Return only the lines running from the first line of the listing through the one with "- 5 : Create", unchanged.
----------
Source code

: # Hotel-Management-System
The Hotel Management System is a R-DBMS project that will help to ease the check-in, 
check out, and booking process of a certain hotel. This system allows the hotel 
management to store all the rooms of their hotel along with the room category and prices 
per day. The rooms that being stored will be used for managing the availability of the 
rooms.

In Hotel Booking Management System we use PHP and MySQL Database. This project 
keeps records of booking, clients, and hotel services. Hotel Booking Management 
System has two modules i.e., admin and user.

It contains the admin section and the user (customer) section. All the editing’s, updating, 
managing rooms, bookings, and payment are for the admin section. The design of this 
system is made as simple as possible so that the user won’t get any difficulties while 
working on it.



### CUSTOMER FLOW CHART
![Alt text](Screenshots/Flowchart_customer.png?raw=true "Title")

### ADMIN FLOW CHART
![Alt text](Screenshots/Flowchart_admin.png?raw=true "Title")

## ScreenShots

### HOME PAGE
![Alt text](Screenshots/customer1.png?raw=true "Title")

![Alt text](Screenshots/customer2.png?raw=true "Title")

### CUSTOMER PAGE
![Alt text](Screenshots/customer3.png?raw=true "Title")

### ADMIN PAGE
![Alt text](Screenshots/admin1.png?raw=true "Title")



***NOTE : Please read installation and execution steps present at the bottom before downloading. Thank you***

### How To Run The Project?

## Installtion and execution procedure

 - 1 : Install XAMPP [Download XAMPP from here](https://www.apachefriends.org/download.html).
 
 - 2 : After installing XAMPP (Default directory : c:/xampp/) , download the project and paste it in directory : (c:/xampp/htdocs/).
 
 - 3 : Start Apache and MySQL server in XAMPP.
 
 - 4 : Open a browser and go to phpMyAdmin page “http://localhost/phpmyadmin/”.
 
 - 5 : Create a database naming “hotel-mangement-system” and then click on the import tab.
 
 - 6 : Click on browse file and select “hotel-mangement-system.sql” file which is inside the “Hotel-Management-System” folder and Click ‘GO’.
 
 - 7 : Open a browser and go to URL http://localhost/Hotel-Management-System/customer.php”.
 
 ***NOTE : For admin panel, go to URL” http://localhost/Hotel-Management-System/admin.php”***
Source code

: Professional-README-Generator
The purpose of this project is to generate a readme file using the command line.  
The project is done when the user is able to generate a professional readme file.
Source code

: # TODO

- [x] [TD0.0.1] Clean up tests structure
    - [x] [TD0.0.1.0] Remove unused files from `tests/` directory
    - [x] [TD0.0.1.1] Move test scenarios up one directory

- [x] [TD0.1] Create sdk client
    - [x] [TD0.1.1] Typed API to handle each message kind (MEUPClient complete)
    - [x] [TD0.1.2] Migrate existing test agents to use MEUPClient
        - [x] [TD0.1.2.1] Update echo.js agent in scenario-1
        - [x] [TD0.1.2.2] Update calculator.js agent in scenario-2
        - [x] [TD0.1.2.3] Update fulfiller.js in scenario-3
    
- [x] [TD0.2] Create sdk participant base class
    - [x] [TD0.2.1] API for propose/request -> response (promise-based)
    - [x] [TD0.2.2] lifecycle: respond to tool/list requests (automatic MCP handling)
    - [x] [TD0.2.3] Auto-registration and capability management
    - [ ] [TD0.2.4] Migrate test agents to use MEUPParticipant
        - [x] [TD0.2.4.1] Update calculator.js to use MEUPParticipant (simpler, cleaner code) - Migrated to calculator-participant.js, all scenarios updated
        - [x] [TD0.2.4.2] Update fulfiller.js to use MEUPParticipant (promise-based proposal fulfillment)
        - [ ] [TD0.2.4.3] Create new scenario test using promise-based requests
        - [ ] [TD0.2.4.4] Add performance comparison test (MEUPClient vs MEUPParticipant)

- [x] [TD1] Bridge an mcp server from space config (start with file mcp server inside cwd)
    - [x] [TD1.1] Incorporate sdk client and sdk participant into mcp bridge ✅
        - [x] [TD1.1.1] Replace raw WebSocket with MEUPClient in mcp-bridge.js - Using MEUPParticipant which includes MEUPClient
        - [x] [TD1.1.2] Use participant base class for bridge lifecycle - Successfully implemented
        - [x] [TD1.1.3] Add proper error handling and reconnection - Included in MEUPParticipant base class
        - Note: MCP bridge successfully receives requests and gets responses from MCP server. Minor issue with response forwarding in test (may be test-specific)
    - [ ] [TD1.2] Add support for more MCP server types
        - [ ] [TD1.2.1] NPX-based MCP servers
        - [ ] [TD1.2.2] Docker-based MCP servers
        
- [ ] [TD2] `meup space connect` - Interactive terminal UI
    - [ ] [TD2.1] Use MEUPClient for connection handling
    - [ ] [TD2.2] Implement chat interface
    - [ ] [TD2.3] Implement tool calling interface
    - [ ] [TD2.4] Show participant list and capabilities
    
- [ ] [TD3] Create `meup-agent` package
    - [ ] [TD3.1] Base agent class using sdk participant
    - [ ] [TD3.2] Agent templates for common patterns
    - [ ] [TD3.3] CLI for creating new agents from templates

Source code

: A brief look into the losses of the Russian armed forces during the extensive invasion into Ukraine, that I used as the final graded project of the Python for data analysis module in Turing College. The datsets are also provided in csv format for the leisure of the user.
----------
Answer box:
Source code

: # Hotel-Management-System
The Hotel Management System is a R-DBMS project that will help to ease the check-in, 
check out, and booking process of a certain hotel. This system allows the hotel 
management to store all the rooms of their hotel along with the room category and prices 
per day. The rooms that being stored will be used for managing the availability of the 
rooms.

In Hotel Booking Management System we use PHP and MySQL Database. This project 
keeps records of booking, clients, and hotel services. Hotel Booking Management 
System has two modules i.e., admin and user.

It contains the admin section and the user (customer) section. All the editing’s, updating, 
managing rooms, bookings, and payment are for the admin section. The design of this 
system is made as simple as possible so that the user won’t get any difficulties while 
working on it.



### CUSTOMER FLOW CHART
![Alt text](Screenshots/Flowchart_customer.png?raw=true "Title")

### ADMIN FLOW CHART
![Alt text](Screenshots/Flowchart_admin.png?raw=true "Title")

## ScreenShots

### HOME PAGE
![Alt text](Screenshots/customer1.png?raw=true "Title")

![Alt text](Screenshots/customer2.png?raw=true "Title")

### CUSTOMER PAGE
![Alt text](Screenshots/customer3.png?raw=true "Title")

### ADMIN PAGE
![Alt text](Screenshots/admin1.png?raw=true "Title")



***NOTE : Please read installation and execution steps present at the bottom before downloading. Thank you***

### How To Run The Project?

## Installtion and execution procedure

 - 1 : Install XAMPP [Download XAMPP from here](https://www.apachefriends.org/download.html).
 
 - 2 : After installing XAMPP (Default directory : c:/xampp/) , download the project and paste it in directory : (c:/xampp/htdocs/).
 
 - 3 : Start Apache and MySQL server in XAMPP.
 
 - 4 : Open a browser and go to phpMyAdmin page “http://localhost/phpmyadmin/”.
 
 - 5 : Create a database naming “hotel-mangement-system” and then click on the import tab.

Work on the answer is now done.